Before this, my only other experience in the genre was G-Senjou no Maou (produced by the same company, Akabeisoft2). I especially appreciated it for its story of crime and intrigue, with the protagonist overcoming most of his obstacles with quick wits and competent detective work, but I digress. From G-Senjou no Maou and how much I appreciated it, I ended up reading more about the company that produced it and how they wrote another visual novel in which the first "heroine" you meet gets shot dead two lines after she is introduced. I was obviously entertained by this idea and eventually decided to finally pick up Sharin no Kuni just to find out why that would conceivably happen in a visual novel. It turned out to be much more than I was expecting.
Essentially, the dystopian aspect behind Sharin no Kuni, which the protagonist makes clear from the very beginning, is the fact that there are no prisons or capital punishment in the setting's society – instead, criminals are punished with "obligations," handicaps placed on their everyday life in order to compel them to rehabilitate from their wrongful ways. It sounds like a romantic ideal at first, but crimes in that setting are a little more ambiguous with punishments that are much more severe. For example, one of the heroines you encounter accumulated a debt that stemmed from her gambling problems and inability to find employment. Her "obligation" is a day reduced to 12-hours by means of a pill that will "stop" her mind and body for a 12-hour period she is required to take on a daily basis (and it doesn't come with benefits of sleep, either; she has to do that in the time she is not stopped.) Also, despite the lack of prisons and capital punishment, people who don't follow their "obligations" are shipped off to concentration camps, a fate worse than death that stresses the incentive of following one's obligation.
At this point, I have to say the concept of obligations was a clever means to justify the fact that this is a visual novel. The protagonist is starting his final exam to be among those responsible for administering and overseeing the obligations and rehabilitation of others (the prestigious title known as "Special High Class Individual"), and the premise is set up with the revelation that in order to pass his final exam, he must rehabilitate three girls with different obligations in monitoring their everyday lives while compelling them to change the behaviors so that they may be considered rehabilitated with their obligations revoked. It is much easier said than done, however, because these girls have real problems that aren't even necessarily their fault (hence how the society of the setting is dystopic and inherently flawed)! The protagonist isn't in the best situation, either, with two of the three girls being from a regrettable point of his past causing him to assume a different identity in the game's present.

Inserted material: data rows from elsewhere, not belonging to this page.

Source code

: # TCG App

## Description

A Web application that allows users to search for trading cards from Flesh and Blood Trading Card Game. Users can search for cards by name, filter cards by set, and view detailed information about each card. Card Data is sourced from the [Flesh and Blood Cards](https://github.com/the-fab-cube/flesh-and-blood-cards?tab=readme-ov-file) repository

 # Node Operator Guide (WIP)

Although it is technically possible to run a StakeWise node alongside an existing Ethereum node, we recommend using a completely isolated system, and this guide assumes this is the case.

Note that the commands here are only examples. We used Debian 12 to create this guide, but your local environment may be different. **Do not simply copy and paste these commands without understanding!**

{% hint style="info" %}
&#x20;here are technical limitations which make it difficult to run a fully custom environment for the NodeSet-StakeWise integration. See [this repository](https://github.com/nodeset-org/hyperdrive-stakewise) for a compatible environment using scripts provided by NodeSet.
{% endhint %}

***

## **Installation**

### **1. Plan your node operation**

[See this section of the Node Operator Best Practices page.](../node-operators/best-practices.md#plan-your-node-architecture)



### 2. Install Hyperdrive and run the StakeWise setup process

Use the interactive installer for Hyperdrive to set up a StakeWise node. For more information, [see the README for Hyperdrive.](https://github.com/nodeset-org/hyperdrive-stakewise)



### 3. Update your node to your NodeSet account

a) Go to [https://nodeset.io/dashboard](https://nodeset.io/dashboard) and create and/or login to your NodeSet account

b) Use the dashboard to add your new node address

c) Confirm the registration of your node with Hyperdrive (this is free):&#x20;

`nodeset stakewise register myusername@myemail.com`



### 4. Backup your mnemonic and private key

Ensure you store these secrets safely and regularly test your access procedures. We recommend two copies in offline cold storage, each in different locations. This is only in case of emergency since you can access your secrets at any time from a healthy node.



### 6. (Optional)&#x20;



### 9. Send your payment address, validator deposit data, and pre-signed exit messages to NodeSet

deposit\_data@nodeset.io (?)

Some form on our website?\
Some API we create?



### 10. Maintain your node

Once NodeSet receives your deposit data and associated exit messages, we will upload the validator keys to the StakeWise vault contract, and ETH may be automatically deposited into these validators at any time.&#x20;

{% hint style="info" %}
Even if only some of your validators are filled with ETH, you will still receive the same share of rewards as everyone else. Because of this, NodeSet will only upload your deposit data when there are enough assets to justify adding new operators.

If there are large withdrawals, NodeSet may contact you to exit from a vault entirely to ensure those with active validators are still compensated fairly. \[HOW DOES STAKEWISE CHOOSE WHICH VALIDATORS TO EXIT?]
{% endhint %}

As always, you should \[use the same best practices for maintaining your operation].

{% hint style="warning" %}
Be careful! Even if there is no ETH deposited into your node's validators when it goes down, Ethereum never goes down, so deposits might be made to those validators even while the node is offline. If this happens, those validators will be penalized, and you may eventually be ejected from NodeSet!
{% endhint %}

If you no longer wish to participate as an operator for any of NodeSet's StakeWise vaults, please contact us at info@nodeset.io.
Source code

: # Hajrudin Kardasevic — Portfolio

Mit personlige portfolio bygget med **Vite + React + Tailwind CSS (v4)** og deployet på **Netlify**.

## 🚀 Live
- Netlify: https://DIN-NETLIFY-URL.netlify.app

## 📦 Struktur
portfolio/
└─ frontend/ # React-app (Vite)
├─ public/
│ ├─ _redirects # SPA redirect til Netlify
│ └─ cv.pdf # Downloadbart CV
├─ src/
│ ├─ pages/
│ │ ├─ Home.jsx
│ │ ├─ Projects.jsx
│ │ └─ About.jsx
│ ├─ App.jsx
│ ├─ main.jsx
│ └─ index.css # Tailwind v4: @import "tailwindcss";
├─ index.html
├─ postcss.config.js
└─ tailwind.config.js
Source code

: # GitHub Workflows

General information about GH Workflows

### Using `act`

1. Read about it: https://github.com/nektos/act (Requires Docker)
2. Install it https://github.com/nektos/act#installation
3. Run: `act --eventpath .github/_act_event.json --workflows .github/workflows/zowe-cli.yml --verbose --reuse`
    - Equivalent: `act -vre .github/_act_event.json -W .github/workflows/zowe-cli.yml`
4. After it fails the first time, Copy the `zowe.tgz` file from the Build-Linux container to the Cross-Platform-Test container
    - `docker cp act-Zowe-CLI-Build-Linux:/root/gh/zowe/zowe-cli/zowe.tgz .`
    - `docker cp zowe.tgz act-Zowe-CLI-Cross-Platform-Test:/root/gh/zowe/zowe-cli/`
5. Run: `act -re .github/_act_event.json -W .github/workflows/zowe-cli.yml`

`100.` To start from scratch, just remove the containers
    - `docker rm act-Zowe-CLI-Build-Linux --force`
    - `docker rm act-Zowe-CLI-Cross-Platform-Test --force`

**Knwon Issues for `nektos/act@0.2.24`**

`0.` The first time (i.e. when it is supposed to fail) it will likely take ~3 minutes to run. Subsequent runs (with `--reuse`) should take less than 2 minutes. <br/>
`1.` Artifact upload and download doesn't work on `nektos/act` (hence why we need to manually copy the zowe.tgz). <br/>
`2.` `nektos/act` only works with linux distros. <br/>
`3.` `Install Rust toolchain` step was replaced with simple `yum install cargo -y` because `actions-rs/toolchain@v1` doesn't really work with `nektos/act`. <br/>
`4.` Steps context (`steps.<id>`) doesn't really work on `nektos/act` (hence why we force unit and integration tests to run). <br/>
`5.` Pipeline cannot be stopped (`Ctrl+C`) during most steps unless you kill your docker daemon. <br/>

Between the protagonist's objective to rehabilitate the girls and him trying to make up for his greatest regret, I would call this a story a dystopian bildungsroman with themes of redemption and sacrifice. I would actually go so far to say that I was not as compelled by the protagonist as I was with the development of the heroines, but I feel like that is to be expected with this genre of games. Nevertheless, Sharin no Kuni features a surprisingly deep story that I would recommend to anyone interested in the visual novel genre or willing to pick one up for the first time.
This also has me wondering about other great stories uniquely contained in the form of visual novels or other niche genres.